Terminal data security is a critical aspect of your fleet management. Without it, a malicious actor could steal or impersonate your Terminal and clean out your funds.
General Bytes views security as our most important function, and we’ve implemented many different tools to effect that end:
IP Whitelisting
When a Terminal connects to CAS, you may save the IP and restrict that BATM to connect only via that IP. An attacker typically won’t be able to forge the IP that a Terminal connects from. In instances where a BATM will be consistently connected from a known IP, this is also a valuable tool to prevent a stolen BATM from operating.
Client Certificates
Client Certificates ensure that an encrypted channel between your Terminal and CAS is intact.
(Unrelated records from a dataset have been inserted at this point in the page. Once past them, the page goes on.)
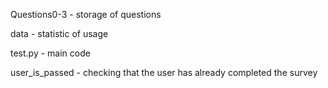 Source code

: Questions0-3 - storage of questions

data - statistic of usage

test.py - main code

user_is_passed - checking that the user has already completed the survey 
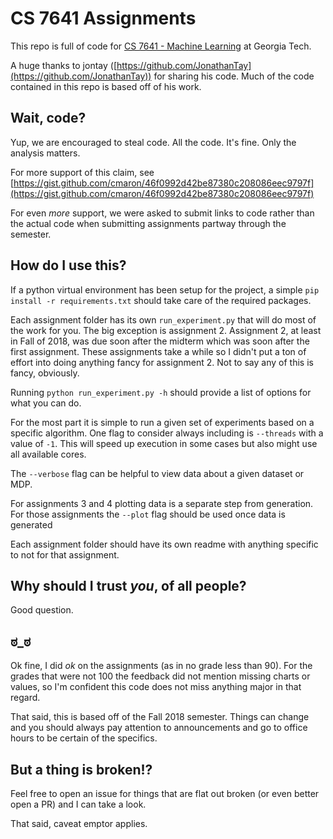 # CS 7641 Assignments

This repo is full of code for [CS 7641 - Machine Learning](https://www.omscs.gatech.edu/cs-7641-machine-learning) at Georgia Tech. 

A huge thanks to jontay ([https://github.com/JonathanTay](https://github.com/JonathanTay)) for sharing his code. Much of the code contained in this repo is based off of his work.

## Wait, code?

Yup, we are encouraged to steal code. All the code. It's fine. Only the analysis matters.

For more support of this claim, see [https://gist.github.com/cmaron/46f0992d42be87380c208086eec9797f](https://gist.github.com/cmaron/46f0992d42be87380c208086eec9797f)

For even _more_ support, we were asked to submit links to code rather than the actual code when submitting assignments partway through the semester.

## How do I use this?

If a python virtual environment has been setup for the project, a simple `pip install -r requirements.txt` should take care of the required packages.

Each assignment folder has its own `run_experiment.py` that will do most of the work for you. The big exception is assignment 2. Assignment 2, at least in Fall of 2018, was due soon after the midterm which was soon after the first assignment. These assignments take a while so I didn't put a ton of effort into doing anything fancy for assignment 2. Not to say any of this is fancy, obviously.

Running `python run_experiment.py -h` should provide a list of options for what you can do.

For the most part it is simple to run a given set of experiments based on a specific algorithm. One flag to consider always including is `--threads` with a value of `-1`. This will speed up execution in some cases but also might use all available cores.

The `--verbose` flag can be helpful to view data about a given dataset or MDP.

For assignments 3 and 4 plotting data is a separate step from generation. For those assignments the `--plot` flag should be used once data is generated

Each assignment folder should have its own readme with anything specific to not for that assignment.

## Why should I trust _you_, of all people?

Good question.

## ಠ_ಠ

Ok fine, I did _ok_ on the assignments (as in no grade less than 90). For the grades that were not 100 the feedback did not mention missing charts or values, so I'm confident this code does not miss anything major in that regard. 

That said, this is based off of the Fall 2018 semester. Things can change and you should always pay attention to announcements and go to office hours to be certain of the specifics. 

## But a thing is broken!?

Feel free to open an issue for things that are flat out broken (or even better open a PR) and I can take a look.

That said, caveat emptor applies.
The certificate cannot be forged, and encrypted traffic between your Terminal and CAS cannot be established without that certificate. The certificate absolutely identifies the Terminal.
A Terminal offering an improper certificate won’t be permitted to connect to CAS.
Hardware Pinning
Hardware pinning checks the serial numbers of various components within your BATM. It saves this data and checks it during every boot. It sends it to CAS to verify that nothing has changed. If something has changed, that Terminal won’t be permitted to conduct transactions until either the original components have been reinstalled -or- the list has been updated (by you).
Terminal >> Actions:
Terminal VPN
Terminal VPNs are supported on firmwares 20221118
and newer.
Your server must contain the file hostname in /batm/config/
before you begin creating your first terminal keys.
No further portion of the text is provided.